_Data for the task_.
▬▬▬▬▬▬
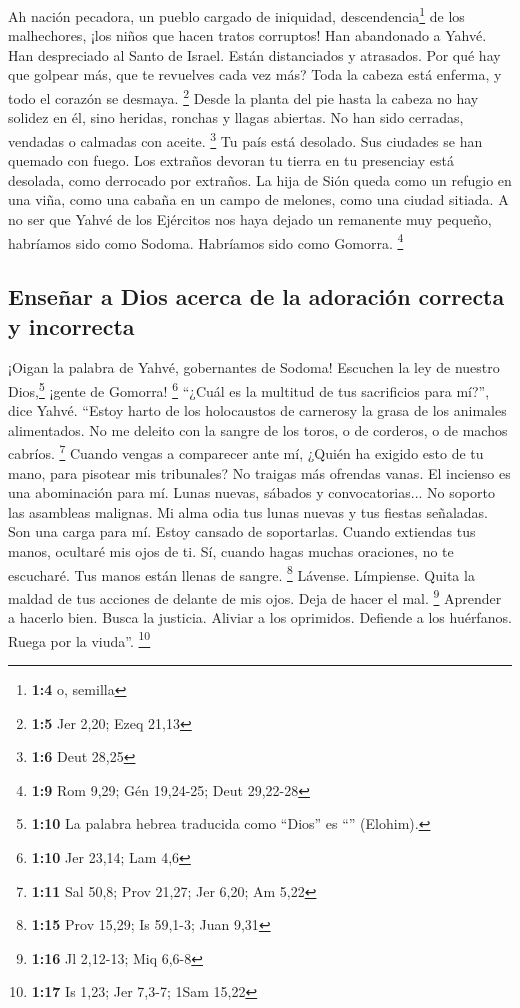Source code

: \begin{paracol}{2}
 Ah nación pecadora, un pueblo cargado de iniquidad,
descendencia\footnote{\textbf{1:4} o, semilla} de los malhechores, ¡los
niños que hacen tratos corruptos! Han abandonado a Yahvé. Han
despreciado al Santo de Israel. Están distanciados y atrasados.
 Por qué hay que golpear más, que te revuelves cada vez
más? Toda la cabeza está enferma, y todo el corazón se desmaya.
\footnote{\textbf{1:5} Jer 2,20; Ezeq 21,13}  Desde la
planta del pie hasta la cabeza no hay solidez en él, sino heridas,
ronchas y llagas abiertas. No han sido cerradas, vendadas o calmadas con
aceite. \footnote{\textbf{1:6} Deut 28,25}  Tu país está
desolado. Sus ciudades se han quemado con fuego. Los extraños devoran tu
tierra en tu presenciay está desolada, como derrocado por extraños.
 La hija de Sión queda como un refugio en una viña, como
una cabaña en un campo de melones, como una ciudad sitiada.
 A no ser que Yahvé de los Ejércitos nos haya dejado un
remanente muy pequeño, habríamos sido como Sodoma. Habríamos sido como
Gomorra. \footnote{\textbf{1:9} Rom 9,29; Gén 19,24-25; Deut 29,22-28}

\hypertarget{enseuxf1ar-a-dios-acerca-de-la-adoraciuxf3n-correcta-y-incorrecta}{%
\subsection{Enseñar a Dios acerca de la adoración correcta y
incorrecta}\label{enseuxf1ar-a-dios-acerca-de-la-adoraciuxf3n-correcta-y-incorrecta}}

 ¡Oigan la palabra de Yahvé, gobernantes de Sodoma!
Escuchen la ley de nuestro Dios,\footnote{\textbf{1:10} La palabra
  hebrea traducida como ``Dios'' es ``'' (Elohim).} ¡gente
de Gomorra! \footnote{\textbf{1:10} Jer 23,14; Lam 4,6} 
``¿Cuál es la multitud de tus sacrificios para mí?'', dice Yahvé.
``Estoy harto de los holocaustos de carnerosy la grasa de los animales
alimentados. No me deleito con la sangre de los toros, o de corderos, o
de machos cabríos. \footnote{\textbf{1:11} Sal 50,8; Prov 21,27; Jer
  6,20; Am 5,22}  Cuando vengas a comparecer ante mí,
¿Quién ha exigido esto de tu mano, para pisotear mis tribunales?
 No traigas más ofrendas vanas. El incienso es una
abominación para mí. Lunas nuevas, sábados y convocatorias... No soporto
las asambleas malignas.  Mi alma odia tus lunas nuevas y
tus fiestas señaladas. Son una carga para mí. Estoy cansado de
soportarlas.  Cuando extiendas tus manos, ocultaré mis
ojos de ti. Sí, cuando hagas muchas oraciones, no te escucharé. Tus
manos están llenas de sangre. \footnote{\textbf{1:15} Prov 15,29; Is
  59,1-3; Juan 9,31}  Lávense. Límpiense. Quita la maldad
de tus acciones de delante de mis ojos. Deja de hacer el mal.
\footnote{\textbf{1:16} Jl 2,12-13; Miq 6,6-8}  Aprender
a hacerlo bien. Busca la justicia. Aliviar a los oprimidos. Defiende a
los huérfanos. Ruega por la viuda''. \footnote{\textbf{1:17} Is 1,23;
  Jer 7,3-7; 1Sam 15,22}


\end{paracol}
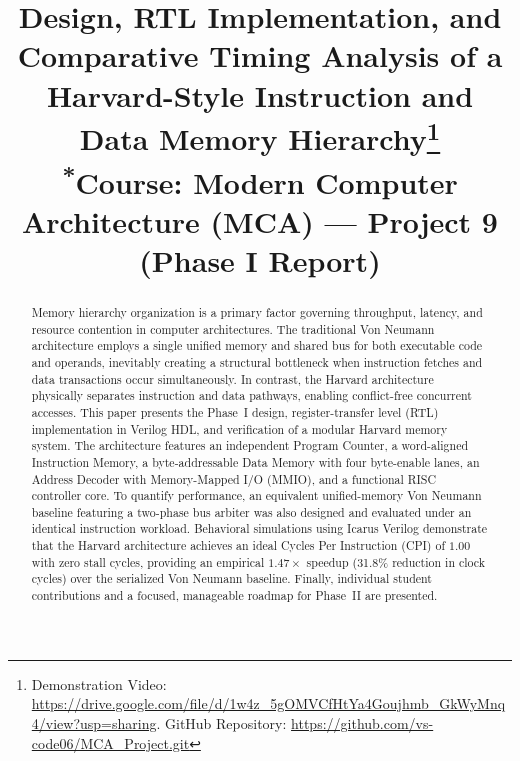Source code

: \documentclass[conference]{IEEEtran}
\begin{document}
\title{Design, RTL Implementation, and Comparative Timing Analysis of a Harvard-Style Instruction and Data Memory Hierarchy\thanks{Demonstration Video: \url{https://drive.google.com/file/d/1w4z_5gOMVCfHtYa4Goujhmb_GkWyMnq4/view?usp=sharing}. GitHub Repository: \url{https://github.com/vs-code06/MCA_Project.git}}\\
{\footnotesize \textsuperscript{*}Course: Modern Computer Architecture (MCA) --- Project 9 (Phase I Report)}}

\author{
}

\maketitle

\begin{abstract}
Memory hierarchy organization is a primary factor governing throughput, latency, and resource contention in computer architectures. The traditional Von Neumann architecture employs a single unified memory and shared bus for both executable code and operands, inevitably creating a structural bottleneck when instruction fetches and data transactions occur simultaneously. In contrast, the Harvard architecture physically separates instruction and data pathways, enabling conflict-free concurrent accesses. This paper presents the Phase~I design, register-transfer level (RTL) implementation in Verilog HDL, and verification of a modular Harvard memory system. The architecture features an independent Program Counter, a word-aligned Instruction Memory, a byte-addressable Data Memory with four byte-enable lanes, an Address Decoder with Memory-Mapped I/O (MMIO), and a functional RISC controller core. To quantify performance, an equivalent unified-memory Von Neumann baseline featuring a two-phase bus arbiter was also designed and evaluated under an identical instruction workload. Behavioral simulations using Icarus Verilog demonstrate that the Harvard architecture achieves an ideal Cycles Per Instruction (CPI) of $1.00$ with zero stall cycles, providing an empirical $1.47\times$ speedup (31.8\% reduction in clock cycles) over the serialized Von Neumann baseline. Finally, individual student contributions and a focused, manageable roadmap for Phase~II are presented.
\end{abstract}
\end{document}
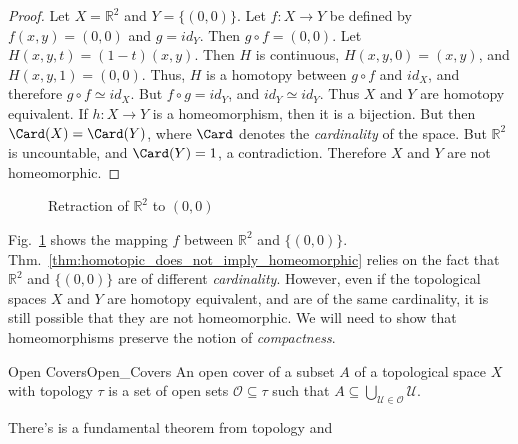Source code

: \documentclass[crop=false,class=book,oneside]{standalone}                      %
\begin{document}
            \begin{proof}
                Let $X=\mathbb{R}^{2}$ and $Y=\{(0,0)\}$.
                Let $f:{X}\rightarrow{Y}$ be defined by
                $f(x,y)=(0,0)$ and $g=id_{Y}$. Then
                $g\circ{f}=(0,0)$. Let $H(x,y,t)=(1-t)(x,y)$.
                Then $H$ is continuous, $H(x,y,0)=(x,y)$,
                and $H(x,y,1)=(0,0)$. Thus, $H$ is a
                homotopy between ${g}\circ{f}$ and $id_{X}$, and
                therefore ${g}\circ{f}\simeq{id_{X}}$. But
                ${f}\circ{g}=id_{Y}$, and ${id_{Y}}\simeq{id_{Y}}$.
                Thus $X$ and $Y$ are homotopy equivalent.
                If $h:{X}\rightarrow{Y}$ is a homeomorphism, then it is a
                bijection. But then $\Card(X)=\Card(Y)$,
                where $\Card$ denotes the \textit{cardinality} of the space.
                But $\mathbb{R}^{2}$ is uncountable, and $\Card(Y)=1$,
                a contradiction. Therefore $X$ and $Y$ are not homeomorphic.
            \end{proof}
            \begin{figure}[H]
                \captionsetup{type=figure}
                \centering
                
                \caption{Retraction of $\mathbb{R}^{2}$ to $(0,0)$}
                \label{fig:homotopy_equivalence_of_plane_with_point}
            \end{figure}
            Fig.~\ref{fig:homotopy_equivalence_of_plane_with_point}
            shows the mapping $f$ between $\mathbb{R}^{2}$ and $\{(0,0)\}$.
            Thm.~\ref{thm:homotopic_does_not_imply_homeomorphic} relies on the
            fact that $\mathbb{R}^{2}$ and $\{(0,0)\}$ are of different
            \textit{cardinality}. However, even if the topological spaces $X$
            and $Y$ are homotopy equivalent, and are of the same cardinality,
            it is still possible that they are not homeomorphic. We will need
            to show that homeomorphisms preserve the notion of
            \textit{compactness}.
            \begin{ldefinition}{Open Covers}{Open_Covers}
                An open cover of a subset $A$ of a topological space $X$ with
                topology $\tau$ is a set of open sets
                $\mathcal{O}\subseteq\tau$ such that
                $A\subseteq\bigcup_{\mathcal{U}\in\mathcal{O}}\mathcal{U}$.
            \end{ldefinition}
            There's is a fundamental theorem from topology and
\end{document}

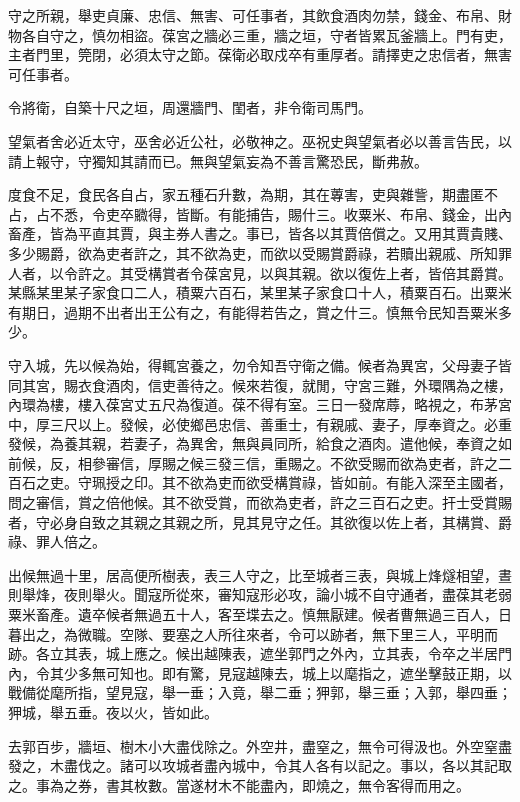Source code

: \begin{pinyinscope}
守之所親，舉吏貞廉、忠信、無害、可任事者，其飲食酒肉勿禁，錢金、布帛、財物各自守之，慎勿相盜。葆宮之牆必三重，牆之垣，守者皆累瓦釜牆上。門有吏，主者門里，筦閉，必須太守之節。葆衛必取戍卒有重厚者。請擇吏之忠信者，無害可任事者。

令將衛，自築十尺之垣，周還牆門、閨者，非令衛司馬門。

望氣者舍必近太守，巫舍必近公社，必敬神之。巫祝史與望氣者必以善言告民，以請上報守，守獨知其請而已。無與望氣妄為不善言驚恐民，斷弗赦。

度食不足，食民各自占，家五種石升數，為期，其在蓴害，吏與雜訾，期盡匿不占，占不悉，令吏卒覹得，皆斷。有能捕告，賜什三。收粟米、布帛、錢金，出內畜產，皆為平直其賈，與主券人書之。事已，皆各以其賈倍償之。又用其賈貴賤、多少賜爵，欲為吏者許之，其不欲為吏，而欲以受賜賞爵祿，若贖出親戚、所知罪人者，以令許之。其受構賞者令葆宮見，以與其親。欲以復佐上者，皆倍其爵賞。某縣某里某子家食口二人，積粟六百石，某里某子家食口十人，積粟百石。出粟米有期日，過期不出者出王公有之，有能得若告之，賞之什三。慎無令民知吾粟米多少。

守入城，先以候為始，得輒宮養之，勿令知吾守衛之備。候者為異宮，父母妻子皆同其宮，賜衣食酒肉，信吏善待之。候來若復，就閒，守宮三難，外環隅為之樓，內環為樓，樓入葆宮丈五尺為復道。葆不得有室。三日一發席蓐，略視之，布茅宮中，厚三尺以上。發候，必使鄉邑忠信、善重士，有親戚、妻子，厚奉資之。必重發候，為養其親，若妻子，為異舍，無與員同所，給食之酒肉。遣他候，奉資之如前候，反，相參審信，厚賜之候三發三信，重賜之。不欲受賜而欲為吏者，許之二百石之吏。守珮授之印。其不欲為吏而欲受構賞祿，皆如前。有能入深至主國者，問之審信，賞之倍他候。其不欲受賞，而欲為吏者，許之三百石之吏。扞士受賞賜者，守必身自致之其親之其親之所，見其見守之任。其欲復以佐上者，其構賞、爵祿、罪人倍之。

出候無過十里，居高便所樹表，表三人守之，比至城者三表，與城上烽燧相望，晝則舉烽，夜則舉火。聞寇所從來，審知寇形必攻，論小城不自守通者，盡葆其老弱粟米畜產。遺卒候者無過五十人，客至堞去之。慎無厭建。候者曹無過三百人，日暮出之，為微職。空隊、要塞之人所往來者，令可以跡者，無下里三人，平明而跡。各立其表，城上應之。候出越陳表，遮坐郭門之外內，立其表，令卒之半居門內，令其少多無可知也。即有驚，見寇越陳去，城上以麾指之，遮坐擊鼓正期，以戰備從麾所指，望見寇，舉一垂；入竟，舉二垂；狎郭，舉三垂；入郭，舉四垂；狎城，舉五垂。夜以火，皆如此。

去郭百步，牆垣、樹木小大盡伐除之。外空井，盡窒之，無令可得汲也。外空窒盡發之，木盡伐之。諸可以攻城者盡內城中，令其人各有以記之。事以，各以其記取之。事為之券，書其枚數。當遂材木不能盡內，即燒之，無令客得而用之。


\end{pinyinscope}
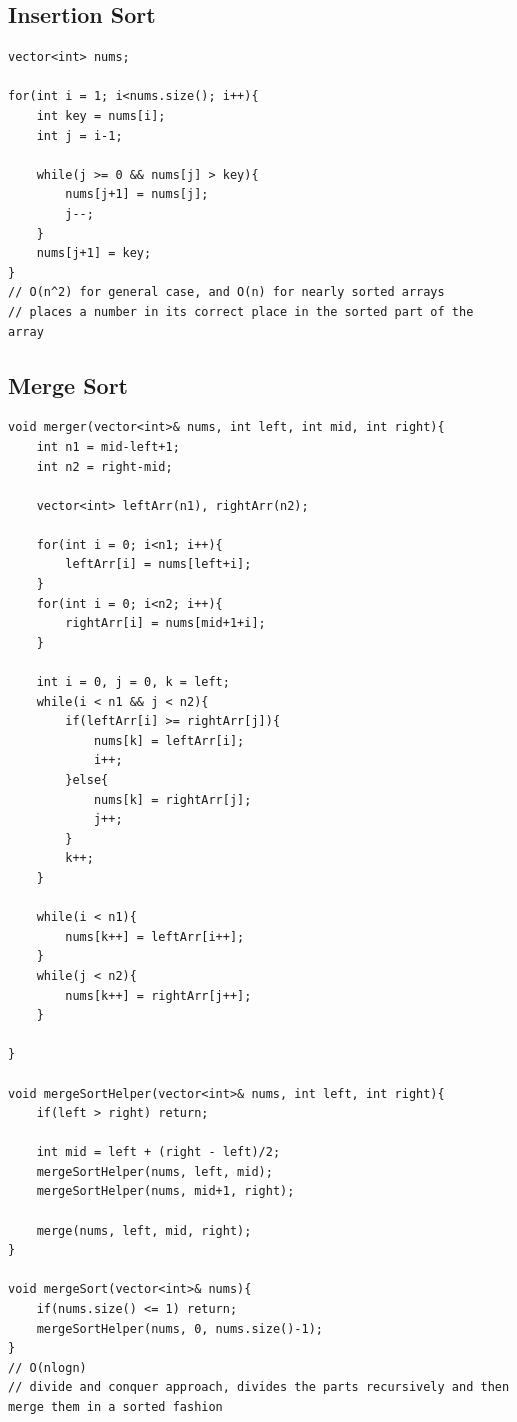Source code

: \documentclass[11pt]{article}
\begin{document}
\subsection{Insertion Sort}
\begin{minipage}{\linewidth}
\begin{lstlisting}
vector<int> nums;

for(int i = 1; i<nums.size(); i++){
	int key = nums[i];
	int j = i-1;

	while(j >= 0 && nums[j] > key){
		nums[j+1] = nums[j];
		j--;
	}
	nums[j+1] = key;
}
// O(n^2) for general case, and O(n) for nearly sorted arrays
// places a number in its correct place in the sorted part of the array
\end{lstlisting}
\end{minipage}

\subsection{Merge Sort}
\begin{minipage}{\linewidth}
\begin{lstlisting}
void merger(vector<int>& nums, int left, int mid, int right){
	int n1 = mid-left+1;
	int n2 = right-mid;

	vector<int> leftArr(n1), rightArr(n2);

	for(int i = 0; i<n1; i++){
		leftArr[i] = nums[left+i];
	}
	for(int i = 0; i<n2; i++){
		rightArr[i] = nums[mid+1+i];
	}

	int i = 0, j = 0, k = left;
	while(i < n1 && j < n2){
		if(leftArr[i] >= rightArr[j]){
			nums[k] = leftArr[i];
			i++;
		}else{
			nums[k] = rightArr[j];
			j++;
		}
		k++;
	}

	while(i < n1){
		nums[k++] = leftArr[i++];
	}
	while(j < n2){
		nums[k++] = rightArr[j++];
	}
	
}

void mergeSortHelper(vector<int>& nums, int left, int right){
	if(left > right) return;

	int mid = left + (right - left)/2;
	mergeSortHelper(nums, left, mid);
	mergeSortHelper(nums, mid+1, right);

	merge(nums, left, mid, right);
}

void mergeSort(vector<int>& nums){
	if(nums.size() <= 1) return;
	mergeSortHelper(nums, 0, nums.size()-1);
}
// O(nlogn)
// divide and conquer approach, divides the parts recursively and then merge them in a sorted fashion
\end{lstlisting}
\end{minipage}
\end{document}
▬▬▬▬▬▬
_What you should do_.
Give back exactly the lines from the line holding "int key = nums[i];" through the last line of the listing, including both.

_Exercise output_.
	int key = nums[i];
	int j = i-1;

	while(j >= 0 && nums[j] > key){
		nums[j+1] = nums[j];
		j--;
	}
	nums[j+1] = key;
}
// O(n^2) for general case, and O(n) for nearly sorted arrays
// places a number in its correct place in the sorted part of the array
\end{lstlisting}
\end{minipage}

\subsection{Merge Sort}
\begin{minipage}{\linewidth}
\begin{lstlisting}
void merger(vector<int>& nums, int left, int mid, int right){
	int n1 = mid-left+1;
	int n2 = right-mid;

	vector<int> leftArr(n1), rightArr(n2);

	for(int i = 0; i<n1; i++){
		leftArr[i] = nums[left+i];
	}
	for(int i = 0; i<n2; i++){
		rightArr[i] = nums[mid+1+i];
	}

	int i = 0, j = 0, k = left;
	while(i < n1 && j < n2){
		if(leftArr[i] >= rightArr[j]){
			nums[k] = leftArr[i];
			i++;
		}else{
			nums[k] = rightArr[j];
			j++;
		}
		k++;
	}

	while(i < n1){
		nums[k++] = leftArr[i++];
	}
	while(j < n2){
		nums[k++] = rightArr[j++];
	}
	
}

void mergeSortHelper(vector<int>& nums, int left, int right){
	if(left > right) return;

	int mid = left + (right - left)/2;
	mergeSortHelper(nums, left, mid);
	mergeSortHelper(nums, mid+1, right);

	merge(nums, left, mid, right);
}

void mergeSort(vector<int>& nums){
	if(nums.size() <= 1) return;
	mergeSortHelper(nums, 0, nums.size()-1);
}
// O(nlogn)
// divide and conquer approach, divides the parts recursively and then merge them in a sorted fashion
\end{lstlisting}
\end{minipage}
\end{document}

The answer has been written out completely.